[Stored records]
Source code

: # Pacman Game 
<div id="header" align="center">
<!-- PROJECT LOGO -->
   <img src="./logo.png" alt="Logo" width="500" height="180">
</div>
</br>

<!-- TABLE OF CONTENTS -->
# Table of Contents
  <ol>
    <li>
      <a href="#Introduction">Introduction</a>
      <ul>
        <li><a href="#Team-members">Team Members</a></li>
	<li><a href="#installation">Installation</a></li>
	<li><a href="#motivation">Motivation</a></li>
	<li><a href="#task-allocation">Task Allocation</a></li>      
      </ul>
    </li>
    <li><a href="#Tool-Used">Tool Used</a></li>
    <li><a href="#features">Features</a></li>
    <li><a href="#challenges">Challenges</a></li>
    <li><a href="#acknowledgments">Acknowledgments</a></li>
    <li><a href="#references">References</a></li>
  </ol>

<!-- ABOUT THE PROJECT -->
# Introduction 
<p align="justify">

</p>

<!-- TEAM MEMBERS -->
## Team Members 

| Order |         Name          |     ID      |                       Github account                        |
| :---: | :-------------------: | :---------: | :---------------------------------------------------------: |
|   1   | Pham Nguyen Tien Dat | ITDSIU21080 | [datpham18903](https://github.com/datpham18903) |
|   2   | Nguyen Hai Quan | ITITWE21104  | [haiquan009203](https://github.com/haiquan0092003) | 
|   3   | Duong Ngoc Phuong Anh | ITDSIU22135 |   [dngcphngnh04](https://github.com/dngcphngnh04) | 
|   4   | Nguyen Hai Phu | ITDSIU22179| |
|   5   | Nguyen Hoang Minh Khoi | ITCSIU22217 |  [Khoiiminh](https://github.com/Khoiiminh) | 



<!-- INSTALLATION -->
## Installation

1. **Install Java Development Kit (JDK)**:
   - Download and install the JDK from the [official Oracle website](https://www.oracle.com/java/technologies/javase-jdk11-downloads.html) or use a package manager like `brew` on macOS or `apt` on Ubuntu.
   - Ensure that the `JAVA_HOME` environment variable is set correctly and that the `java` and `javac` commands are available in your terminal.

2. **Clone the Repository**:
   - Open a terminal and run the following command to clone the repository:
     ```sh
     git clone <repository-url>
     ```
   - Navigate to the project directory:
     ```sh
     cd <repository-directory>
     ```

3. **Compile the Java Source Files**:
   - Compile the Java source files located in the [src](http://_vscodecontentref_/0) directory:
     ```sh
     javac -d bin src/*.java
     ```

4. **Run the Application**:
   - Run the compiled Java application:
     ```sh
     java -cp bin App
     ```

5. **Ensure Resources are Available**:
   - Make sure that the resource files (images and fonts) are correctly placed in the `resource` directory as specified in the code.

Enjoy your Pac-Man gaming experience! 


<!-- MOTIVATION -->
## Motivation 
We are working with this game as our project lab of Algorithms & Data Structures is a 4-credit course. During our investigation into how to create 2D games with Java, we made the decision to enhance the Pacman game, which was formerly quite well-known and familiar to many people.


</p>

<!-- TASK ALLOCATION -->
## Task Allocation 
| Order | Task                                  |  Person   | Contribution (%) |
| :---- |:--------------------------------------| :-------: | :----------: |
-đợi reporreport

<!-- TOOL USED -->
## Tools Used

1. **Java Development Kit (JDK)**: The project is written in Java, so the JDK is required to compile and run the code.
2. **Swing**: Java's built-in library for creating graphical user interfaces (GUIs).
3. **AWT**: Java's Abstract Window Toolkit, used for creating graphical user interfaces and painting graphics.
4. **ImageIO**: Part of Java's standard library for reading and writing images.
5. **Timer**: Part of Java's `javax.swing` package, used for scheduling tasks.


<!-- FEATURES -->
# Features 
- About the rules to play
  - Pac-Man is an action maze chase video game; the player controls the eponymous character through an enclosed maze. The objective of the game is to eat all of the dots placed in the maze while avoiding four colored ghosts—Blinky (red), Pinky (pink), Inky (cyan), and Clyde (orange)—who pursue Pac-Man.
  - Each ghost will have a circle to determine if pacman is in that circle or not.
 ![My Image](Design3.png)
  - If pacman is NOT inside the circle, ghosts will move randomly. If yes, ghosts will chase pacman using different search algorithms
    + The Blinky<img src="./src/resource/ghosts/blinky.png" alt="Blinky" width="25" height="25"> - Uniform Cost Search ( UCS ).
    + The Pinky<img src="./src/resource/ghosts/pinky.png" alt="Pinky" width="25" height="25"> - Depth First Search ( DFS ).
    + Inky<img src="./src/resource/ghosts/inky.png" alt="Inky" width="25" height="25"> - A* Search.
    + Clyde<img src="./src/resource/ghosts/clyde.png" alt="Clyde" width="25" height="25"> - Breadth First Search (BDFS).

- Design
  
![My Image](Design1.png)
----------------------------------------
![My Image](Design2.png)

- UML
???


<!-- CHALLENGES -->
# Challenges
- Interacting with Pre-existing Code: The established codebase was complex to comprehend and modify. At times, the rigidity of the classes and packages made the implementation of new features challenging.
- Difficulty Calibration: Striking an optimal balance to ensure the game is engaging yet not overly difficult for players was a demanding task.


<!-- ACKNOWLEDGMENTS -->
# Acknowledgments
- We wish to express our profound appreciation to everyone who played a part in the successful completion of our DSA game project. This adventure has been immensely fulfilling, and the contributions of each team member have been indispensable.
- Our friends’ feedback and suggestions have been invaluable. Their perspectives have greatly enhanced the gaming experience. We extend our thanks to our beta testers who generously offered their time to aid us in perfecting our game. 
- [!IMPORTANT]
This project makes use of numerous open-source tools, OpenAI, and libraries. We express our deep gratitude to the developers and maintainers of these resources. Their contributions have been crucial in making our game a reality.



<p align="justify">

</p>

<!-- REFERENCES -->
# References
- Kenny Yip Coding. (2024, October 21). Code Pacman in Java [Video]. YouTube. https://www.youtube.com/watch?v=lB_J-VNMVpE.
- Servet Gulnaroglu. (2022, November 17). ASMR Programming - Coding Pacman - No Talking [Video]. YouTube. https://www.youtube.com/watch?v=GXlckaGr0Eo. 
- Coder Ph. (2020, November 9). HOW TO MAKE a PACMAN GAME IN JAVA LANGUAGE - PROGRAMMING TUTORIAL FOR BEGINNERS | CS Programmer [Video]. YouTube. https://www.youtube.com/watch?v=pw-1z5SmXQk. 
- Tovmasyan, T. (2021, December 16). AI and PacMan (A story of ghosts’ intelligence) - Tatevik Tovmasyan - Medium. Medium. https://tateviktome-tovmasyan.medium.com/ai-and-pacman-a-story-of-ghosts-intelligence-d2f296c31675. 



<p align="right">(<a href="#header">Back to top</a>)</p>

§ **YOUR INSTRUCTIONS**:
Write out every line of the entries that holds the word "images".

§ **ANSWER BOX**:
   - Make sure that the resource files (images and fonts) are correctly placed in the `resource` directory as specified in the code.
4. **ImageIO**: Part of Java's standard library for reading and writing images.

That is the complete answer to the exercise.